*** Opening INPUT ***
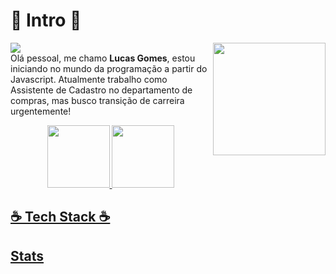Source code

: # 🌴 Intro 🌴
<div>
  
![](https://komarev.com/ghpvc/?username=luhcs)
<img align='right' src="https://media.discordapp.net/attachments/922505483850489869/922505809278144512/download20211103150803.png?width=406&height=406" width='180'>
</br>
  Olá pessoal, me chamo **Lucas Gomes**, estou iniciando no mundo da programação a partir do Javascript. Atualmente trabalho como Assistente de Cadastro no departamento de compras, mas busco transição de carreira urgentemente!
</div>
<div align="center">
  <a href="http://luhcs.vercel.app">
  <img height="100em" src="https://github-readme-stats.vercel.app/api?username=luhcs&show_icons=true&theme=synthwave&include_all_commits=true&count_private=true"/>
  <img height="100em" src="https://github-readme-stats.vercel.app/api/top-langs/?username=luhcs&layout=compact&langs_count=7&theme=synthwave"/>
</div>


## ☕️ Tech Stack ☕️


## Stats
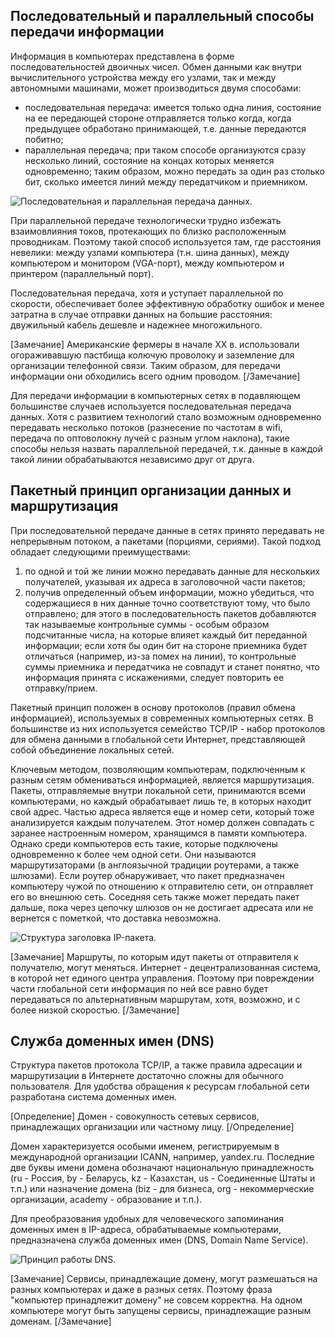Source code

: ## Последовательный и параллельный способы передачи информации

Информация в компьютерах представлена в форме последовательностей двоичных чисел. Обмен данными как внутри вычислительного устройства между его узлами, так и между автономными машинами, может производиться двумя способами:

* последовательная передача: имеется только одна линия, состояние на ее передающей стороне отправляется только когда, когда предыдущее обработано принимающей, т.е. данные передаются побитно;
* параллельная передача; при таком способе организуются сразу несколько линий, состояние на концах которых меняется одновременно; таким образом, можно передать за один раз столько бит, сколько имеется линий между передатчиком и приемником.

![Последовательная и параллельная передача данных.](https://a24.biz/assets/files/handbook/images/25/dc/25dca0ad932fbcb034dd46bf1be920b9)

При параллельной передаче технологически трудно избежать взаимовлияния токов, протекающих по близко расположенным проводникам. Поэтому такой способ используется там, где расстояния невелики: между узлами компьютера (т.н. шина данных), между компьютером и монитором (VGA-порт), между компьютером и принтером (параллельный порт).

Последовательная передача, хотя и уступает параллельной по скорости, обеспечивает более эффективную обработку ошибок и менее затратна в случае отправки данных на большие расстояния: двужильный кабель дешевле и надежнее многожильного.

[Замечание]
Американские фермеры в начале XX в. использовали огораживавшую пастбища колючую проволоку и заземление для организации телефонной связи. Таким образом, для передачи информации они обходились всего одним проводом.
[/Замечание]

Для передачи информации в компьютерных сетях  в подавляющем большинстве случаев используется последовательная передача данных.  Хотя с развитием технологий стало возможным одновременно передавать несколько потоков (разнесение по частотам в wifi, передача по оптоволокну лучей с разным углом наклона), такие способы нельзя назвать параллельной передачей, т.к. данные в каждой такой линии обрабатываются независимо друг от друга.

## Пакетный принцип организации данных и маршрутизация

При последовательной передаче данные в сетях принято передавать не непрерывным потоком, а пакетами (порциями, сериями). Такой подход обладает следующими преимуществами:

1. по одной и той же линии можно передавать данные для нескольких получателей, указывая их адреса в заголовочной части пакетов;
1. получив определенный объем информации, можно убедиться, что содержащиеся в них данные точно соответствуют тому, что было отправлено; для этого в последовательность пакетов  добавляются так называемые контрольные суммы - особым образом подсчитанные числа, на которые влияет каждый бит переданной информации; если хотя бы один бит на стороне приемника будет отличаться (например, из-за помех на линии), то контрольные суммы приемника и передатчика не   совпадут и станет понятно, что информация принята с искажениями, следует повторить ее отправку/прием.

Пакетный принцип положен в основу протоколов (правил обмена информацией), используемых в современных компьютерных сетях. В большинстве из них используется семейство TCP/IP - набор протоколов для обмена данными в глобальной сети Интернет, представляющей собой объединение локальных сетей.

Ключевым методом, позволяющим компьютерам, подключенным к разным сетям обмениваться информацией, является маршрутизация.  Пакеты, отправляемые внутри локальной сети, принимаются всеми компьютерами, но каждый обрабатывает лишь те, в которых находит свой адрес. Частью адреса является еще и номер сети, который тоже анализируется каждым получателем. Этот номер должен совпадать с заранее настроенным номером, хранящимся в памяти компьютера. Однако среди компьютеров есть такие, которые подключены одновременно к более чем одной сети. Они называются маршрутизаторами (в англоязычной традиции роутерами, а также шлюзами). Если роутер обнаруживает, что пакет предназначен компьютеру чужой по отношению к отправителю сети, он отправляет его во внешнюю сеть. Соседняя сеть также может передать пакет дальше, пока через цепочку шлюзов он не достигает адресата или не вернется с пометкой, что доставка невозможна.

![Структура заголовка IP-пакета.](https://a24.biz/assets/files/handbook/images/a4/9c/a49cd8411cc25711f57e649d3abf1758)

[Замечание]
Маршруты, по которым идут пакеты от отправителя к получателю, могут меняться. Интернет - децентрализованная система, в которой нет единого центра управления. Поэтому при повреждении части глобальной сети информация по ней все равно будет передаваться по альтернативным маршрутам, хотя, возможно, и с более низкой скоростью.
[/Замечание]

## Служба доменных имен (DNS)

Структура пакетов протокола TCP/IP, а также правила адресации и маршрутизации в Интернете достаточно сложны для обычного пользователя. Для удобства обращения к ресурсам глобальной сети разработана система доменных имен.

[Определение]
Домен - совокупность сетевых сервисов, принадлежащих организации или частному лицу.
[/Определение]

Домен характеризуется особыми именем, регистрируемым в международной организации ICANN, например, yandex.ru. Последние две буквы имени домена обозначают национальную принадлежность (ru - Россия, by - Беларусь, kz - Казахстан, us - Соединенные Штаты и т.п.) или назначение домена (biz - для бизнеса, org - некоммерческие организации, academy - образование и т.п.).

Для преобразования удобных для человеческого запоминания доменных имен в IP-адреса, обрабатываемые компьютерами, предназначена служба доменных имен (DNS, Domain Name Service).

![Принцип работы DNS.](https://a24.biz/assets/files/handbook/images/7f/3f/7f3f3f4a7e773a1a8f8081eef2491e8f)


[Замечание]
Сервисы, принадлежащие домену, могут размешаться на разных компьютерах и даже в разных сетях. Поэтому фраза "компьютер принадлежит домену" не совсем корректна. На одном компьютере могут быть запущены сервисы, принадлежащие разным доменам.
[/Замечание]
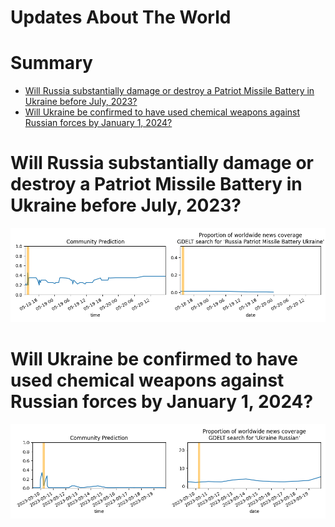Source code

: 
Updates About The World
=======================

Summary
=======

* [Will Russia substantially damage or destroy a Patriot Missile Battery in Ukraine before July, 2023?](#will-russia-substantially-damage-or-destroy-a-patriot-missile-battery-in-ukraine-before-july-2023)
* [Will Ukraine be confirmed to have used chemical weapons against Russian forces by January 1, 2024?](#will-ukraine-be-confirmed-to-have-used-chemical-weapons-against-russian-forces-by-january-1-2024)

# Will Russia substantially damage or destroy a Patriot Missile Battery in Ukraine before July, 2023?


![Russia damages Patriot air defense system?](assets/06.png)
# Will Ukraine be confirmed to have used chemical weapons against Russian forces by January 1, 2024?


![Ukraine using Chemical Weapons Confirmed](assets/10.png)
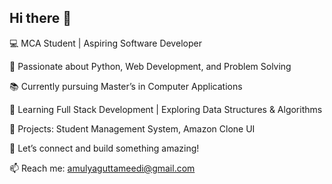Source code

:## Hi there 👋
💻 MCA Student | Aspiring Software Developer

🚀 Passionate about Python, Web Development, and Problem Solving 

📚 Currently pursuing Master’s in Computer Applications 

🌱 Learning Full Stack Development | Exploring Data Structures & Algorithms

📂 Projects: Student Management System, Amazon Clone UI 

🔗 Let’s connect and build something amazing! 

📫 Reach me: amulyaguttameedi@gmail.com
<!--
**GuttameediAmulya/GuttameediAmulya** is a ✨ _special_ ✨ repository because its `README.md` (this file) appears on your GitHub profile.

Here are some ideas to get you started:

- 🔭 I’m currently working on ...
- 🌱 I’m currently learning ...
- 👯 I’m looking to collaborate on ...
- 🤔 I’m looking for help with ...
- 💬 Ask me about ...
- 📫 How to reach me: ...
- 😄 Pronouns: ...
- ⚡ Fun fact: ...
-->
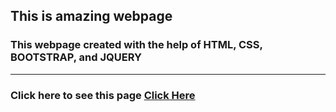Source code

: ## This is amazing webpage
### This webpage created with the help of HTML, CSS, BOOTSTRAP, and JQUERY
<hr>

### Click here to see this page [Click Here]( https://subratgoogle.github.io/spirit-webpage/.)
 
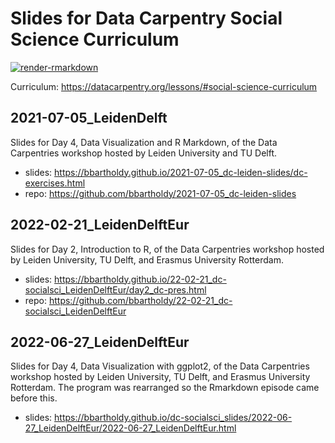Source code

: # Slides for Data Carpentry Social Science Curriculum

[![render-rmarkdown](https://github.com/bbartholdy/dc-socialsci_slides/actions/workflows/render-rmarkdown.yaml/badge.svg)](https://github.com/bbartholdy/dc-socialsci_slides/actions/workflows/render-rmarkdown.yaml)

Curriculum: <https://datacarpentry.org/lessons/#social-science-curriculum>  

## 2021-07-05_LeidenDelft

Slides for Day 4, Data Visualization and R Markdown, of the Data Carpentries
workshop hosted by Leiden University and TU Delft.

- slides: <https://bbartholdy.github.io/2021-07-05_dc-leiden-slides/dc-exercises.html>
- repo: <https://github.com/bbartholdy/2021-07-05_dc-leiden-slides>

## 2022-02-21_LeidenDelftEur

Slides for Day 2, Introduction to R, of the Data Carpentries
workshop hosted by Leiden University, TU Delft, and Erasmus University Rotterdam.

- slides: <https://bbartholdy.github.io/22-02-21_dc-socialsci_LeidenDelftEur/day2_dc-pres.html>
- repo: <https://github.com/bbartholdy/22-02-21_dc-socialsci_LeidenDelftEur>

## 2022-06-27_LeidenDelftEur

Slides for Day 4, Data Visualization with ggplot2, of the Data Carpentries
workshop hosted by Leiden University, TU Delft, and Erasmus University Rotterdam.
The program was rearranged so the Rmarkdown episode came before this.

- slides: <https://bbartholdy.github.io/dc-socialsci_slides/2022-06-27_LeidenDelftEur/2022-06-27_LeidenDelftEur.html>
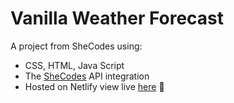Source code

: # Vanilla Weather Forecast
A project from SheCodes using:
* CSS, HTML, Java Script
* The [SheCodes](https://www.shecodes.io/workshops?gc_id=20485440392&h_ad_id=687450966627&gclid=Cj0KCQiAw6yuBhDrARIsACf94RXTQn7cIUx1PeIQIR65BkfqQ7h-QSBc2pitRsV9p-qJYrUlherpTHAaArRLEALw_wcB) API integration
* Hosted on Netlify view live [here](https://weather-app-patrycja-codes.netlify.app/) 👀
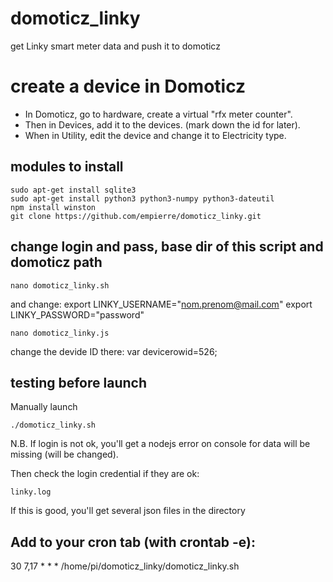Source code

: # domoticz_linky
get Linky smart meter data and push it to domoticz

# create a device in Domoticz
- In Domoticz, go to hardware, create a virtual "rfx meter counter".
- Then in Devices, add it to the devices. (mark down the id for later).
- When in Utility, edit the device and change it to Electricity type.

## modules to install

    sudo apt-get install sqlite3
    sudo apt-get install python3 python3-numpy python3-dateutil
    npm install winston 
    git clone https://github.com/empierre/domoticz_linky.git

## change login and pass, base dir of this script and domoticz path

    nano domoticz_linky.sh

and change:
export LINKY_USERNAME="nom.prenom@mail.com"
export LINKY_PASSWORD="password"

    nano domoticz_linky.js
    
change the devide ID there:
    var devicerowid=526;

## testing before launch

Manually launch

    ./domoticz_linky.sh

N.B. If login is not ok, you'll get a nodejs error on console for data will be missing (will be changed).

Then check the login credential if they are ok:

    linky.log

If this is good, you'll get several json files in the directory

## Add to your cron tab (with crontab -e):

30 7,17 * * * /home/pi/domoticz_linky/domoticz_linky.sh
*** Closing INPUT ***
** GOAL OF THE EXERCISE **
Exactly reproduce the run of lines from the start of the listing through the line with "передатчиком и приемником.", inclusive; pictures are not copied.

** SOLUTION TO THIS PROBLEM **
Source code

: # 🌴 Intro 🌴
<div>
  
![](https://komarev.com/ghpvc/?username=luhcs)
<img align='right' src="https://media.discordapp.net/attachments/922505483850489869/922505809278144512/download20211103150803.png?width=406&height=406" width='180'>
</br>
  Olá pessoal, me chamo **Lucas Gomes**, estou iniciando no mundo da programação a partir do Javascript. Atualmente trabalho como Assistente de Cadastro no departamento de compras, mas busco transição de carreira urgentemente!
</div>
<div align="center">
  <a href="http://luhcs.vercel.app">
  <img height="100em" src="https://github-readme-stats.vercel.app/api?username=luhcs&show_icons=true&theme=synthwave&include_all_commits=true&count_private=true"/>
  <img height="100em" src="https://github-readme-stats.vercel.app/api/top-langs/?username=luhcs&layout=compact&langs_count=7&theme=synthwave"/>
</div>


## ☕️ Tech Stack ☕️


## Stats
Source code

: ## Последовательный и параллельный способы передачи информации

Информация в компьютерах представлена в форме последовательностей двоичных чисел. Обмен данными как внутри вычислительного устройства между его узлами, так и между автономными машинами, может производиться двумя способами:

* последовательная передача: имеется только одна линия, состояние на ее передающей стороне отправляется только когда, когда предыдущее обработано принимающей, т.е. данные передаются побитно;
* параллельная передача; при таком способе организуются сразу несколько линий, состояние на концах которых меняется одновременно; таким образом, можно передать за один раз столько бит, сколько имеется линий между передатчиком и приемником.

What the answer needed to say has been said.